Furthermore, as a method for heating saturated steam, heating by induction heating has been conventionally studied.

5 and 6 show a conventional superheated steam generator that generates superheated steam by induction heating.
The superheated steam generator 10 discharges the superheated steam generated by the introduction unit 11 for introducing saturated steam, the heating unit 12 that heats the introduced saturated steam to generate superheated steam, and the heating unit 12. And a discharge unit 16.
A plurality of heating tube bodies 13 are arranged in the heating unit 12. One end of each heating tube 13 is connected to the introduction part 11 and is provided so that the saturated steam introduced into the introduction part 11 can be distributed and distributed to each. The other end of the heating tube 13 is connected to the discharge unit 16, and the superheated steam generated through each heating tube 13 joins and is discharged by the discharge unit 16.

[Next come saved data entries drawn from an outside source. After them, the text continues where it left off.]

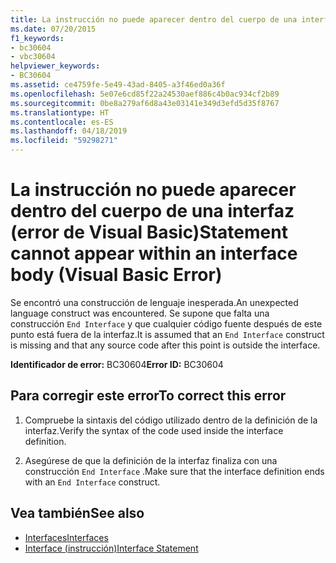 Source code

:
 ```yaml
---
title: La instrucción no puede aparecer dentro del cuerpo de una interfaz (error de Visual Basic)
ms.date: 07/20/2015
f1_keywords:
- bc30604
- vbc30604
helpviewer_keywords:
- BC30604
ms.assetid: ce4759fe-5e49-43ad-8405-a3f46ed0a36f
ms.openlocfilehash: 5e07e6cd85f22a24530aef886c4b0ac934cf2b89
ms.sourcegitcommit: 0be8a279af6d8a43e03141e349d3efd5d35f8767
ms.translationtype: HT
ms.contentlocale: es-ES
ms.lasthandoff: 04/18/2019
ms.locfileid: "59298271"
---
```

# <a name="statement-cannot-appear-within-an-interface-body-visual-basic-error"></a><span data-ttu-id="f38ed-102">La instrucción no puede aparecer dentro del cuerpo de una interfaz (error de Visual Basic)</span><span class="sxs-lookup"><span data-stu-id="f38ed-102">Statement cannot appear within an interface body (Visual Basic Error)</span></span>
<span data-ttu-id="f38ed-103">Se encontró una construcción de lenguaje inesperada.</span><span class="sxs-lookup"><span data-stu-id="f38ed-103">An unexpected language construct was encountered.</span></span> <span data-ttu-id="f38ed-104">Se supone que falta una construcción `End Interface` y que cualquier código fuente después de este punto está fuera de la interfaz.</span><span class="sxs-lookup"><span data-stu-id="f38ed-104">It is assumed that an `End Interface` construct is missing and that any source code after this point is outside the interface.</span></span>  
  
 <span data-ttu-id="f38ed-105">**Identificador de error:** BC30604</span><span class="sxs-lookup"><span data-stu-id="f38ed-105">**Error ID:** BC30604</span></span>  
  
## <a name="to-correct-this-error"></a><span data-ttu-id="f38ed-106">Para corregir este error</span><span class="sxs-lookup"><span data-stu-id="f38ed-106">To correct this error</span></span>  
  
1. <span data-ttu-id="f38ed-107">Compruebe la sintaxis del código utilizado dentro de la definición de la interfaz.</span><span class="sxs-lookup"><span data-stu-id="f38ed-107">Verify the syntax of the code used inside the interface definition.</span></span>  
  
2. <span data-ttu-id="f38ed-108">Asegúrese de que la definición de la interfaz finaliza con una construcción `End Interface` .</span><span class="sxs-lookup"><span data-stu-id="f38ed-108">Make sure that the interface definition ends with an `End Interface` construct.</span></span>  
  
## <a name="see-also"></a><span data-ttu-id="f38ed-109">Vea también</span><span class="sxs-lookup"><span data-stu-id="f38ed-109">See also</span></span>

- [<span data-ttu-id="f38ed-110">Interfaces</span><span class="sxs-lookup"><span data-stu-id="f38ed-110">Interfaces</span></span>](../../visual-basic/programming-guide/language-features/interfaces/index.md)
- [<span data-ttu-id="f38ed-111">Interface (instrucción)</span><span class="sxs-lookup"><span data-stu-id="f38ed-111">Interface Statement</span></span>](../../visual-basic/language-reference/statements/interface-statement.md)
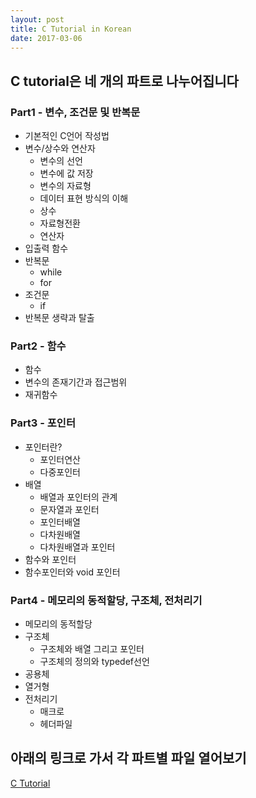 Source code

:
 ```yaml
---
layout: post
title: C Tutorial in Korean
date: 2017-03-06
---
```


## C tutorial은 네 개의 파트로 나누어집니다

### Part1 - 변수, 조건문 및 반복문

- 기본적인 C언어 작성법
- 변수/상수와 연산자
	- 변수의 선언
	- 변수에 값 저장
	- 변수의 자료형
	- 데이터 표현 방식의 이해
	- 상수
	- 자료형전환
	- 연산자
- 입출력 함수
- 반복문
	- while
	- for
- 조건문
	- if
- 반복문 생략과 탈출


### Part2 - 함수

- 함수
- 변수의 존재기간과 접근범위
- 재귀함수

### Part3 - 포인터
- 포인터란?
	- 포인터연산 
	- 다중포인터
- 배열	
	- 배열과 포인터의 관계
	- 문자열과 포인터
	- 포인터배열
	- 다차원배열
	- 다차원배열과 포인터
- 함수와 포인터
- 함수포인터와 void 포인터

### Part4 - 메모리의 동적할당, 구조체, 전처리기
- 메모리의 동적할당
- 구조체
 	- 구조체와 배열 그리고 포인터
	- 구조체의 정의와 typedef선언
- 공용체
- 열거형
- 전처리기
	- 매크로
	- 헤더파일


## 아래의 링크로 가서 각 파트별 파일 열어보기


[C Tutorial](http://github.com/Suhee05/C_Tutorial)


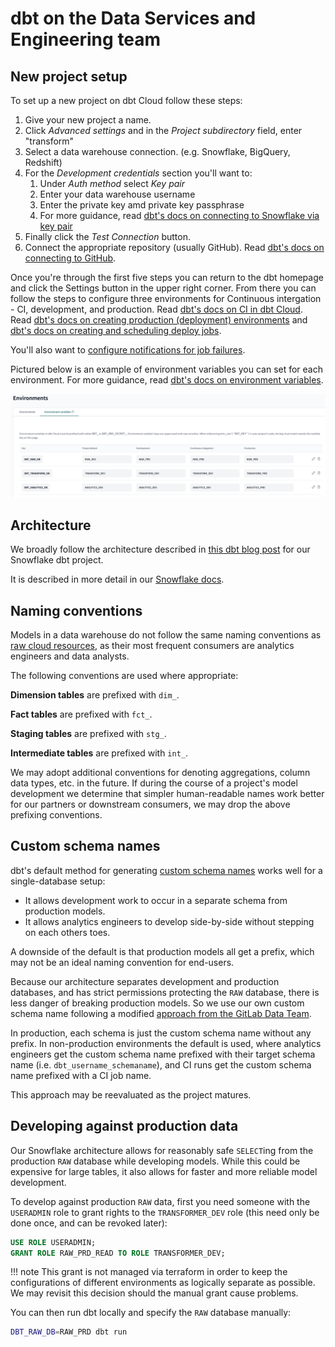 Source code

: # dbt on the Data Services and Engineering team

## New project setup

To set up a new project on dbt Cloud follow these steps:

1. Give your new project a name.
1. Click *Advanced settings* and in the *Project subdirectory* field, enter "transform"
1. Select a data warehouse connection. (e.g. Snowflake, BigQuery, Redshift)
1. For the *Development credentials* section you'll want to:
    1. Under *Auth method* select *Key pair*
    1. Enter your data warehouse username
    1. Enter the private key amd private key passphrase
    1. For more guidance, read [dbt's docs on connecting to Snowflake via key pair](https://docs.getdbt.com/docs/cloud/connect-data-platform/connect-snowflake#key-pair)
1. Finally click the *Test Connection* button.
1. Connect the appropriate repository (usually GitHub). Read [dbt's docs on connecting to GitHub](https://docs.getdbt.com/docs/cloud/git/connect-github).

Once you're through the first five steps you can return to the dbt homepage and click the Settings button in the upper right corner. From there you can follow the steps to configure three environments for Continuous intergation - CI, development, and production. Read [dbt's docs on CI in dbt Cloud](https://docs.getdbt.com/docs/deploy/continuous-integration). Read [dbt's docs on creating production (deployment) environments](https://docs.getdbt.com/docs/deploy/deploy-environments) and [dbt's docs on creating and scheduling deploy jobs](https://docs.getdbt.com/docs/deploy/deploy-jobs#create-and-schedule-jobs).

You'll also want to [configure notifications for job failures](https://docs.getdbt.com/docs/deploy/job-notifications).

Pictured below is an example of environment variables you can set for each environment. For more guidance, read [dbt's docs on environment variables](https://docs.getdbt.com/docs/build/environment-variables).

![environment variables](images/environment_variables.png)

## Architecture

We broadly follow the architecture described in
[this dbt blog post](https://www.getdbt.com/blog/how-we-configure-snowflake/)
for our Snowflake dbt project.

It is described in more detail in our [Snowflake docs](./snowflake.md#architecture).

## Naming conventions

Models in a data warehouse do not follow the same naming conventions as [raw cloud resources](./naming-conventions.md#general-approach),
as their most frequent consumers are analytics engineers and data analysts.

The following conventions are used where appropriate:

**Dimension tables** are prefixed with `dim_`.

**Fact tables** are prefixed with `fct_`.

**Staging tables** are prefixed with `stg_`.

**Intermediate tables** are prefixed with `int_`.

We may adopt additional conventions for denoting aggregations, column data types, etc. in the future.
If during the course of a project's model development we determine that simpler human-readable names
work better for our partners or downstream consumers, we may drop the above prefixing conventions.

## Custom schema names

dbt's default method for generating [custom schema names](https://docs.getdbt.com/docs/build/custom-schemas)
works well for a single-database setup:

* It allows development work to occur in a separate schema from production models.
* It allows analytics engineers to develop side-by-side without stepping on each others toes.

A downside of the default is that production models all get a prefix,
which may not be an ideal naming convention for end-users.

Because our architecture separates development and production databases,
and has strict permissions protecting the `RAW` database,
there is less danger of breaking production models.
So we use our own custom schema name following a modified
[approach from the GitLab Data Team](https://gitlab.com/gitlab-data/analytics/-/blob/master/transform/snowflake-dbt/macros/utils/override/generate_schema_name.sql).

In production, each schema is just the custom schema name without any prefix.
In non-production environments the default is used, where analytics engineers
get the custom schema name prefixed with their target schema name (i.e. `dbt_username_schemaname`),
and CI runs get the custom schema name prefixed with a CI job name.

This approach may be reevaluated as the project matures.

## Developing against production data

Our Snowflake architecture allows for reasonably safe `SELECT`ing from the production `RAW` database while developing models.
While this could be expensive for large tables,
it also allows for faster and more reliable model development.

To develop against production `RAW` data, first you need someone with the `USERADMIN` role to grant rights to the `TRANSFORMER_DEV` role
(this need only be done once, and can be revoked later):

```sql
USE ROLE USERADMIN;
GRANT ROLE RAW_PRD_READ TO ROLE TRANSFORMER_DEV;
```

!!! note
    This grant is not managed via terraform in order to keep the configurations of
    different environments as logically separate as possible. We may revisit this
    decision should the manual grant cause problems.

You can then run dbt locally and specify the `RAW` database manually:

```bash
DBT_RAW_DB=RAW_PRD dbt run
```
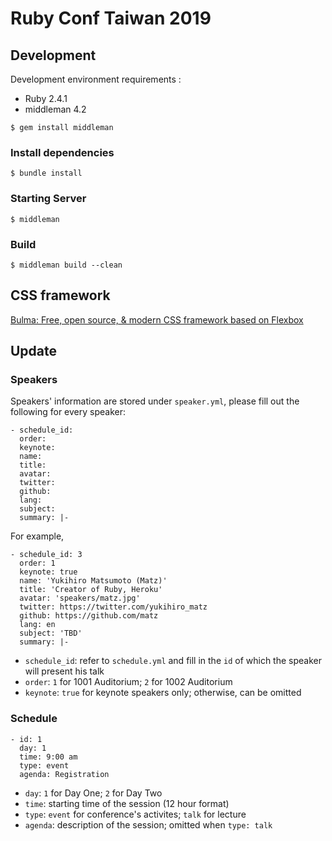 Ruby Conf Taiwan 2019
===

## Development

Development environment requirements :

- Ruby 2.4.1
- middleman 4.2

```
$ gem install middleman
```

### Install dependencies
```
$ bundle install
```

### Starting Server
```
$ middleman
```

### Build
```
$ middleman build --clean
```

## CSS framework
[Bulma: Free, open source, & modern CSS framework based on Flexbox](https://bulma.io/)

## Update

### Speakers

Speakers' information are stored under `speaker.yml`, please fill out the following for every speaker:

```
- schedule_id:
  order:
  keynote:
  name:
  title:
  avatar:
  twitter:
  github:
  lang:
  subject:
  summary: |-
```
For example,
```
- schedule_id: 3
  order: 1
  keynote: true
  name: 'Yukihiro Matsumoto (Matz)'
  title: 'Creator of Ruby, Heroku'
  avatar: 'speakers/matz.jpg'
  twitter: https://twitter.com/yukihiro_matz
  github: https://github.com/matz
  lang: en
  subject: 'TBD'
  summary: |-
```

- `schedule_id`: refer to `schedule.yml` and fill in the `id` of which the speaker will present his talk
- `order`: `1` for 1001 Auditorium; `2` for 1002 Auditorium
- `keynote`: `true` for keynote speakers only; otherwise, can be omitted

### Schedule

```
- id: 1
  day: 1
  time: 9:00 am
  type: event
  agenda: Registration
```

- `day`: `1` for Day One; `2` for Day Two
- `time`: starting time of the session (12 hour format)
- `type`: `event` for conference's activites; `talk` for lecture
- `agenda`: description of the session; omitted when `type: talk`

A coil 15 for induction heating is wound around the heating tube body 13.
In addition, since the heat exchange efficiency from the coil 15 deteriorates when the saturated steam flowing through the heating tube 13 goes straight, the inside of the heating tube 13 is set so that the saturated steam becomes turbulent in the heating tube 13. Is provided with a corrugated plate (not shown) as a baffle.
Such a plurality of heating tube bodies 13 are densely arranged between the introduction portion 11 and the discharge portion 16 so as to be substantially circular in cross section as shown in FIG.

JP 2007-24336 A

By the way, in the superheated steam generator of the structure as mentioned above, the heating tube body arrange | positioned at the side (outer peripheral side) close | similar to a coil, and the heating in the heating tube body arrange | positioned far from a coil (inner peripheral side) It was found that the temperatures were different.
That is, the heating tube on the side close to the coil has a high temperature, but the heating tube on the side far from the coil has a low temperature.

  When the state of temperature change of the heating tube after passing current through the coil was confirmed by thermography etc., the outer heating tube immediately adjacent to the coil immediately became high temperature, and then the heating tube that was densely arranged Of these, it was confirmed that the inner heating tube was gradually heated from the outside toward the center. Due to the nature of induction heating, the portion close to the coil becomes hot due to electromagnetic induction from the coil. Therefore, there is a temperature difference between the heating tube body close to the coil and the heating tube body located away from the coil.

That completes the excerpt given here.